The Department of Health encourages the use of digital technology in key areas to support delivery of the quality, innovation, productivity, and prevention (QIPP). This includes the introduction of digital or online services to deliver greater convenience for patients and to free up face-to-face clinical time for individuals who really need it.

=== Brazil ===

Brazil has had a high influx of white-skinned European immigrants from Portugal, Spain, Italy, Austria, Germany, Poland, Russia, etc., for many centuries. High ultraviolet content of solar exposure of skin leads to a high prevalence of lesions, especially skin cancer, with almost 200,000 diagnosed cases per year (30% of call cancer cases in the country).
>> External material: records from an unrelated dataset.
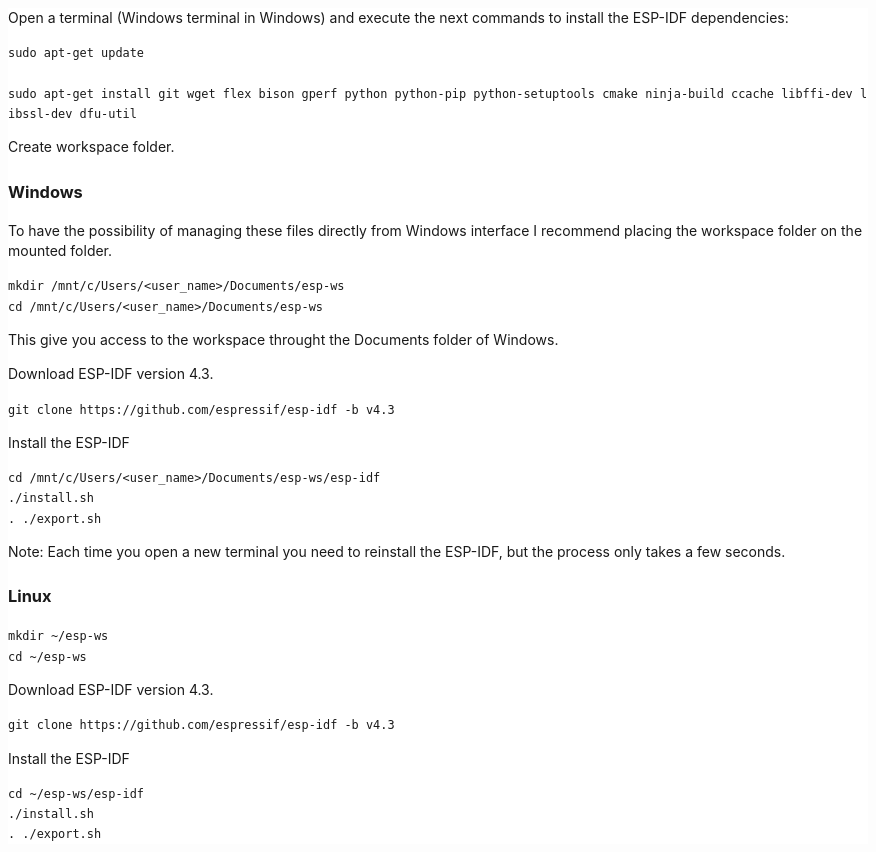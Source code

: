 Open a terminal (Windows terminal in Windows) and execute the next commands to install the ESP-IDF dependencies:

```console
sudo apt-get update

sudo apt-get install git wget flex bison gperf python python-pip python-setuptools cmake ninja-build ccache libffi-dev libssl-dev dfu-util
```

Create workspace folder.

### Windows

To have the possibility of managing these files directly from Windows interface I recommend placing the workspace folder on the mounted folder.

```console
mkdir /mnt/c/Users/<user_name>/Documents/esp-ws
cd /mnt/c/Users/<user_name>/Documents/esp-ws
```

This give you access to the workspace throught the Documents folder of Windows.

Download ESP-IDF version 4.3.
```console
git clone https://github.com/espressif/esp-idf -b v4.3
```

Install the ESP-IDF
```console
cd /mnt/c/Users/<user_name>/Documents/esp-ws/esp-idf
./install.sh
. ./export.sh
```

Note: Each time you open a new terminal you need to reinstall the ESP-IDF, but the process only takes a few seconds.

### Linux

```console
mkdir ~/esp-ws
cd ~/esp-ws
```


Download ESP-IDF version 4.3.
```console
git clone https://github.com/espressif/esp-idf -b v4.3
```

Install the ESP-IDF
```console
cd ~/esp-ws/esp-idf
./install.sh
. ./export.sh
```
Teledermatology and teledermoscopy services both at the level of public and private medicine have been implemented since 2005 in almost all states, particularly in Southern states where prevalence is higher. The Ministry of Health and the state's Health Secretaries have funded several initiatives within the framework of the Brazilian Primary Care Telehealth Program, such as in the state of Santa Catarina, where all municipalities have access to a teledermatology diagnosis and triage system headed by the Federal University of Santa Catarina In the private sector, several initiatives have also taken place, such as a joint effort by the Albert Einstein Israelite Hospital of São Paulo's Telemedicine Center and the Municipal Health Secretary to provide teledermatology services to public health units, and was very useful to reduce queues, prioritize and expedite care for the more urgent cases of cancer care. In addition, several private telemedicine services and startups experienced growth during the COVID-19 pandemic in the country.

=== Australia ===
Teledermatology and teledermoscopy currently exist in different forms in Australia. They assist with combatting the high skin cancer rates and allows rural patients to access specialist advice without having to travel. However, store-and-forward teledermatology or teledermoscopy are not currently funded under the Australian national health scheme called Medicare. Research has been done into the economic impact of funding teledermoscopy in the Australian setting, finding that it would cost around $2 for every day that diagnosis or treatment was expedited. Australian dermatologists have been reported as reflecting on teledermoscopy by saying "that it is valuable, [and] advanced dermatology service" but given the option "they would prefer face-to-face consultation with patients where possible to allow for a full body examination".